• Activity: Which lines run from the start of the material below through the line containing "for ML applications"? Retype them exactly, pictures excluded.

• Records shown:
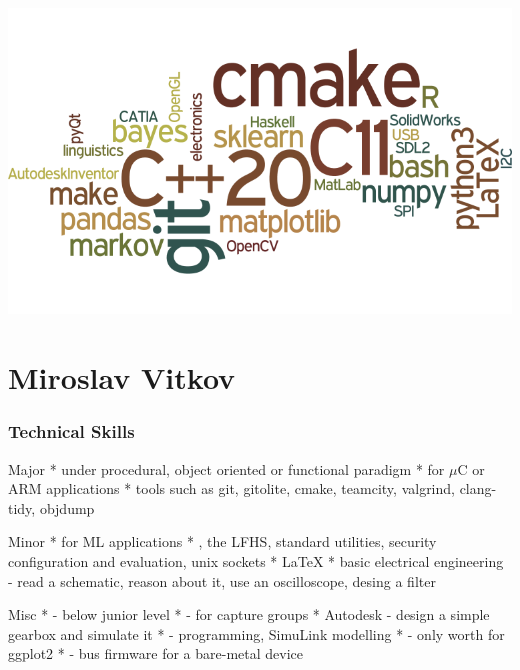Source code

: \documentclass{tccv}
\begin{document}
\graphicspath{{wordcloud}}
\includegraphics[width=\textwidth]{one}


\part{Miroslav Vitkov}


\section{Technical Skills}
\begin{factlist}
\item{Major}
{
     *  under procedural, object oriented or functional paradigm  \mynext
     *  for $\mu$C or ARM applications  \mynext
     * tools such as git, gitolite, cmake, teamcity, valgrind, clang-tidy, objdump
}
\\
\item{Minor}
{
    *  for ML applications  \mynext
    * , the LFHS, standard utilities, security configuration and evaluation, unix sockets  \mynext
    * \LaTeX  \mynext
    * basic electrical engineering - read a schematic, reason about it, use an oscilloscope, desing a filter
}
\\
\item{Misc}
{
    *  - below junior level  \mynext
    *  - for capture groups  \mynext
    * Autodesk  - design a simple gearbox and simulate it  \mynext
    *  - programming, SimuLink modelling  \mynext
    *  - only worth for ggplot2  \mynext
    *  - bus firmware for a bare-metal device
}
\end{factlist}
\end{document}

• Completed exercise:
Source code

: \documentclass{tccv}
\begin{document}
\graphicspath{{wordcloud}}
\includegraphics[width=\textwidth]{one}


\part{Miroslav Vitkov}


\section{Technical Skills}
\begin{factlist}
\item{Major}
{
     *  under procedural, object oriented or functional paradigm  \mynext
     *  for $\mu$C or ARM applications  \mynext
     * tools such as git, gitolite, cmake, teamcity, valgrind, clang-tidy, objdump
}
\\
\item{Minor}
{
    *  for ML applications  \mynext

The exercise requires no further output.